“Solo l’atto di resistenza resiste alla morte, sia sotto forma di un’opera d’arte, sia sotto forma di una lotta tra uomini”. Quanto più colto sarebbe stato imbattersi nelle parole di Gilles Deleuze seguendo un pensiero suscitato dal 25 aprile, anniversario della liberazione dal nazifascimo! E invece può accadere d’arrivarci ripensando a un vino, il Toscana Cepparello 2008 prodotto da Isole e Olena a Barberino Val d’Elsa, sorseggiato nel tardo pomeriggio non del 25 ma del 20, spegnendo il televisore al termine dello spettacolo (triste) dell’elezione presidenziale.

Non se ne farà una colpa al benemerito Sig. Riedel, ma per i bevitori di vino il bicchiere non è mai né mezzo pieno, né mezzo vuoto: anche quel giorno, pur mettendoci tutto l’ottimismo, pur concedendosi dosi abbondanti, la parte trasparente del cristallo è rimasta di gran lunga più estesa rispetto a quella color rubino. Sarà forse per questo che – più che un nuovo inizio e una provvidenziale soluzione – il reincarico somigliava all’ennesimo atto di una commedia stanca, al tentativo imbarazzante di riaccendere l’interesse per un libro di cui, ad esser sinceri, salveremmo soltanto il primo capitolo.

Non so cosa ne pensi Paolo De Marchi, ma in quel pomeriggio la piccola parte del bicchiere arrossata dal suo vino è riuscita a regalare una profonda e inaspettata serenità. Frutto maturo e denso, ciliegia e cassis, violetta, nota speziata piccante, sensazione balsamica tra le erbe aromatiche più intense e il tabacco da pipa, ancora aromi di terra e di bosco, fino a note calde e animali.

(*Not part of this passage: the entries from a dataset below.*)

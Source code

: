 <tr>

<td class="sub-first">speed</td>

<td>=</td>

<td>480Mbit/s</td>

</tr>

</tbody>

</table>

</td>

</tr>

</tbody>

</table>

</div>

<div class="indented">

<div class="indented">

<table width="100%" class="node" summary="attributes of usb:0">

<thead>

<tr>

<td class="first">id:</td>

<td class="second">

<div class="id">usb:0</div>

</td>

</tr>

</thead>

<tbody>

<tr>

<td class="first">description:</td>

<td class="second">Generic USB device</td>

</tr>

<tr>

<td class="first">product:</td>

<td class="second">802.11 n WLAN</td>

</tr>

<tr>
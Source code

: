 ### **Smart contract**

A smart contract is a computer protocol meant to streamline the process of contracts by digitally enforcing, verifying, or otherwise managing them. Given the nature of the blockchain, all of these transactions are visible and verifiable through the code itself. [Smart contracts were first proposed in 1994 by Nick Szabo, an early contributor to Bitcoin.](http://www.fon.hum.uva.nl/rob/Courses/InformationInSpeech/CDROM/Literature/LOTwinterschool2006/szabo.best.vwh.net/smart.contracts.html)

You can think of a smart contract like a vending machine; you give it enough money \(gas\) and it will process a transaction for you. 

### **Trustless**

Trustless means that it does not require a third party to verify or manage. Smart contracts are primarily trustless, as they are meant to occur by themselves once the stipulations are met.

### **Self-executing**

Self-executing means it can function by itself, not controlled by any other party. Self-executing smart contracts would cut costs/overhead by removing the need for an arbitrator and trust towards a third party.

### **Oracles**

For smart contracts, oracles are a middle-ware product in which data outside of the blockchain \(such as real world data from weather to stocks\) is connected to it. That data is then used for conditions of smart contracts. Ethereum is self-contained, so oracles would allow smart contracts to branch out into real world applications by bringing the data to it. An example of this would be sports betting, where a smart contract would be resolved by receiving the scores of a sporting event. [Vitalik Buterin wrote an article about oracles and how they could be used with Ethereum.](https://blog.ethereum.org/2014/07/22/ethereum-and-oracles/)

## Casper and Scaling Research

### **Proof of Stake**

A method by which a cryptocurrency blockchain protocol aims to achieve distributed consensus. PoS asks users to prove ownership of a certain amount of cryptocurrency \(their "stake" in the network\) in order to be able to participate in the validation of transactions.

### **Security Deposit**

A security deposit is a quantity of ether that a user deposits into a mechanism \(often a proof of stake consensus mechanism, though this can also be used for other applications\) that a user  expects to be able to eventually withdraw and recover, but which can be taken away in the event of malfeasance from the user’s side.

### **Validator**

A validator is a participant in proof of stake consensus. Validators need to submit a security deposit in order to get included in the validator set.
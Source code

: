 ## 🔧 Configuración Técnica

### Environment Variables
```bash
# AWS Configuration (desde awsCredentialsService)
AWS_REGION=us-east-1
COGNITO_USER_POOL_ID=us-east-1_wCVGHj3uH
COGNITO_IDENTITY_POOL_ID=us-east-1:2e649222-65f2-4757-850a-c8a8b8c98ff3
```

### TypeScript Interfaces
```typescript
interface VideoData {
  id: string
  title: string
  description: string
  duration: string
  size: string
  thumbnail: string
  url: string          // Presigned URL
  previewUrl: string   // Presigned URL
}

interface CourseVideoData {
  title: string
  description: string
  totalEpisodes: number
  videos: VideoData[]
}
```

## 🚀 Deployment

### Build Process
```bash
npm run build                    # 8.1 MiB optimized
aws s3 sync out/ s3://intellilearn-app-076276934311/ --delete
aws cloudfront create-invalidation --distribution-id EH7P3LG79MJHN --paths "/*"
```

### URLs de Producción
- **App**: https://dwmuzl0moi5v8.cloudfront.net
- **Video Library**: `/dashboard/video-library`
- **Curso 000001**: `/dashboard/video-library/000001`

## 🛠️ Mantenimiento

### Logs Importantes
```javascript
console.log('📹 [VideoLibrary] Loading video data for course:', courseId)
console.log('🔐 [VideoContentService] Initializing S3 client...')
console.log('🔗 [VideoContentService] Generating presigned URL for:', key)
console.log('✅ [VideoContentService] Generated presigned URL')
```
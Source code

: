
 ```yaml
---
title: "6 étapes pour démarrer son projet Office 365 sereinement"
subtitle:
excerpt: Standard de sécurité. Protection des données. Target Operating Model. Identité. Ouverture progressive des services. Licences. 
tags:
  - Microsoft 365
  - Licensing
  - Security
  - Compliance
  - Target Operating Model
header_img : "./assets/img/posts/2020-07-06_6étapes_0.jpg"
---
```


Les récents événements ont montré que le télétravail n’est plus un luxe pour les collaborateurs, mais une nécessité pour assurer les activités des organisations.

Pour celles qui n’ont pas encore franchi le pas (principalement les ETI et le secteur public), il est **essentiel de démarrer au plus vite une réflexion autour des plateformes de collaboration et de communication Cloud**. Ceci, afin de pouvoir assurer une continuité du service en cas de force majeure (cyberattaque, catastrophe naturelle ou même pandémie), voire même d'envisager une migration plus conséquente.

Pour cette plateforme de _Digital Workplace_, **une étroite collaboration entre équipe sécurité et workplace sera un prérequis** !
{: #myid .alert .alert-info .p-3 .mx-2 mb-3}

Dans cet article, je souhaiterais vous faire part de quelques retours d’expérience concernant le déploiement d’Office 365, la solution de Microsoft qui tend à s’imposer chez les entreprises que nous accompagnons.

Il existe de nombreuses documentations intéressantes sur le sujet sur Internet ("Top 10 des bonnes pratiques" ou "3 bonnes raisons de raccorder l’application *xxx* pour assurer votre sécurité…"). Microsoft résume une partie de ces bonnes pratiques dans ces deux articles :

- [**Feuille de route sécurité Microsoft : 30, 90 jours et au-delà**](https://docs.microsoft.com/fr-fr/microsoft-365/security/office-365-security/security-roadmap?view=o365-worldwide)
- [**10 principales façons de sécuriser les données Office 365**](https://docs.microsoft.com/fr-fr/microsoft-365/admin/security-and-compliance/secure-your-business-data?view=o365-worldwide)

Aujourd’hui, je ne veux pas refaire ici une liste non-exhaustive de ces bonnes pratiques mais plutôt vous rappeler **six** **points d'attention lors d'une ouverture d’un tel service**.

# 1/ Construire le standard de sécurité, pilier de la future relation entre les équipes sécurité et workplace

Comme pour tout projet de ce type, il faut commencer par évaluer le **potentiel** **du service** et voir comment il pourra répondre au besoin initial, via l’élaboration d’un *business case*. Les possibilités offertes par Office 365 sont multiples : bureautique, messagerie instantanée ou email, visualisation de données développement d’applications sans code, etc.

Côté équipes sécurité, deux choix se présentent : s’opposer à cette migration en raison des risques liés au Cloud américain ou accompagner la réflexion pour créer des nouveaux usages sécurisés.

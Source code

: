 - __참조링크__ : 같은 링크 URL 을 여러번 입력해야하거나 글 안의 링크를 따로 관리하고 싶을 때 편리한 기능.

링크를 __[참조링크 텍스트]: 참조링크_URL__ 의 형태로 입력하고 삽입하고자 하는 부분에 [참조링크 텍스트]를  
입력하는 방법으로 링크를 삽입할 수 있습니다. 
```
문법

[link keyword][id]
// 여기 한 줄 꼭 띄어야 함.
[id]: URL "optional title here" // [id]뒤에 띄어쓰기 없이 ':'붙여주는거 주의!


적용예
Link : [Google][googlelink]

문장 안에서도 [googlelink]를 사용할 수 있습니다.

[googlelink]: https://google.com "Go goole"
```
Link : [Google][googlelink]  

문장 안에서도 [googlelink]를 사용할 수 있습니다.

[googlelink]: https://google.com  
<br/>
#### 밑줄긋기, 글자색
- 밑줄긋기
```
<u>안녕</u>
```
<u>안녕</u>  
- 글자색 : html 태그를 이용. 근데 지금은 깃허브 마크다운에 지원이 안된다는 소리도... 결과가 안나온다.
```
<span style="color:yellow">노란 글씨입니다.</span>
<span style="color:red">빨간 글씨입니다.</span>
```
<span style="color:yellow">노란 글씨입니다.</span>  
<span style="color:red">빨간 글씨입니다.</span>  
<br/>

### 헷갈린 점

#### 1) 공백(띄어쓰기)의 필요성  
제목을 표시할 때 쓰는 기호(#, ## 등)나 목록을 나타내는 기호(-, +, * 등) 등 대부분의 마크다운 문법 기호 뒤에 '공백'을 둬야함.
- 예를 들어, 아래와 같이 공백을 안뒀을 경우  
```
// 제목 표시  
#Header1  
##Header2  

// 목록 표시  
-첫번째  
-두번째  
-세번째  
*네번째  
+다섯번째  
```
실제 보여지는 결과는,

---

Il sorso ampio e agile insieme, un’acidità succosa, il tannino lungo. Sono l’equilibrio, la piena eleganza, la capacità di proporre un discorso complesso in un modo perfettamente comprensibile a farne un vino incantevole, estatico, capace di ricordare – in tempi poco civili in Italia, terrificanti in Siria e altrove – che gli esseri umani sanno ancora opporsi alla barbarie, sanno ancora creare una bellezza viva e piena di senso.

Per quanto può esserlo un vino, il Cepparello 2008 è senz’altro un atto di resistenza alla morte, proprio del tipo cui si riferiva Deleuze. Resistenza, quindi, anche a quelle istituzioni che celebrano con le loro liturgie mortifere il 25 aprile, sconfessandone i valori per i restanti 364 giorni dell’anno. Vogliamo chiamarlo opera d’arte? Paolo De Marchi scrive in etichetta che il vino è cultura e natura… E forse è proprio quello che manca nella parte trasparente del bicchiere.